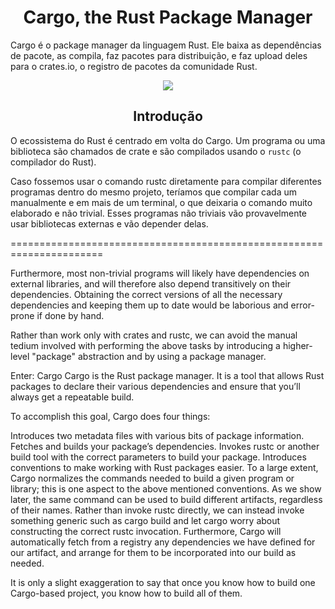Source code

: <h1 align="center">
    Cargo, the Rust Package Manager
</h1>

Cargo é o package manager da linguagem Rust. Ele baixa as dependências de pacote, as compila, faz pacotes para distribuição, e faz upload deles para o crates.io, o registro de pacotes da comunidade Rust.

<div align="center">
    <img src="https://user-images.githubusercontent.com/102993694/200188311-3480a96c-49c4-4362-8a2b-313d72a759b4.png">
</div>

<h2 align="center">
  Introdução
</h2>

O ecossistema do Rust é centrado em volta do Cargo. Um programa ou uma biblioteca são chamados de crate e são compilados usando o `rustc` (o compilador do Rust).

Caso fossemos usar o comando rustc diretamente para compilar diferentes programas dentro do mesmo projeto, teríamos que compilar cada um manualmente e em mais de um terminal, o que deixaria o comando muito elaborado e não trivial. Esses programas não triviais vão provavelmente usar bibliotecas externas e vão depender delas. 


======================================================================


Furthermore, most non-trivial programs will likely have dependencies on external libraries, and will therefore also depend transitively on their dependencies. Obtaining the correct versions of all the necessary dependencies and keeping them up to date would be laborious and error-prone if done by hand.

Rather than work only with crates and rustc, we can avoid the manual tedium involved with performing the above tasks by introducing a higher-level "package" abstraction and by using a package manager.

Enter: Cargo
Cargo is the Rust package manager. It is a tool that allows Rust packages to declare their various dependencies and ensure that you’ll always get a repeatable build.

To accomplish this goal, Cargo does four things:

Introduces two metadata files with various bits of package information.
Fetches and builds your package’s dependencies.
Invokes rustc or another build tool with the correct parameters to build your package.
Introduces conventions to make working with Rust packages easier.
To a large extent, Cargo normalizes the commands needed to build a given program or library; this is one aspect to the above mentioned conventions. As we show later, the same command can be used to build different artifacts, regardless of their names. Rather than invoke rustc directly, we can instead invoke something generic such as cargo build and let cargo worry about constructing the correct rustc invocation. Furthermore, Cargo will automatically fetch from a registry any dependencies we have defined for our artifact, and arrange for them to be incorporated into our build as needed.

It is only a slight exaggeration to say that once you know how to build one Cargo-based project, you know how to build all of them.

→ YOUR INSTRUCTIONS: Using the entries above, give again exactly the lines from the line holding "O ecossistema do" through the line holding "Introduces conventions to". Include both end lines and nothing else.

→ EXPECTED ANSWER:
O ecossistema do Rust é centrado em volta do Cargo. Um programa ou uma biblioteca são chamados de crate e são compilados usando o `rustc` (o compilador do Rust).

Caso fossemos usar o comando rustc diretamente para compilar diferentes programas dentro do mesmo projeto, teríamos que compilar cada um manualmente e em mais de um terminal, o que deixaria o comando muito elaborado e não trivial. Esses programas não triviais vão provavelmente usar bibliotecas externas e vão depender delas. 


======================================================================


Furthermore, most non-trivial programs will likely have dependencies on external libraries, and will therefore also depend transitively on their dependencies. Obtaining the correct versions of all the necessary dependencies and keeping them up to date would be laborious and error-prone if done by hand.

Rather than work only with crates and rustc, we can avoid the manual tedium involved with performing the above tasks by introducing a higher-level "package" abstraction and by using a package manager.

Enter: Cargo
Cargo is the Rust package manager. It is a tool that allows Rust packages to declare their various dependencies and ensure that you’ll always get a repeatable build.

To accomplish this goal, Cargo does four things:

Introduces two metadata files with various bits of package information.
Fetches and builds your package’s dependencies.
Invokes rustc or another build tool with the correct parameters to build your package.
Introduces conventions to make working with Rust packages easier.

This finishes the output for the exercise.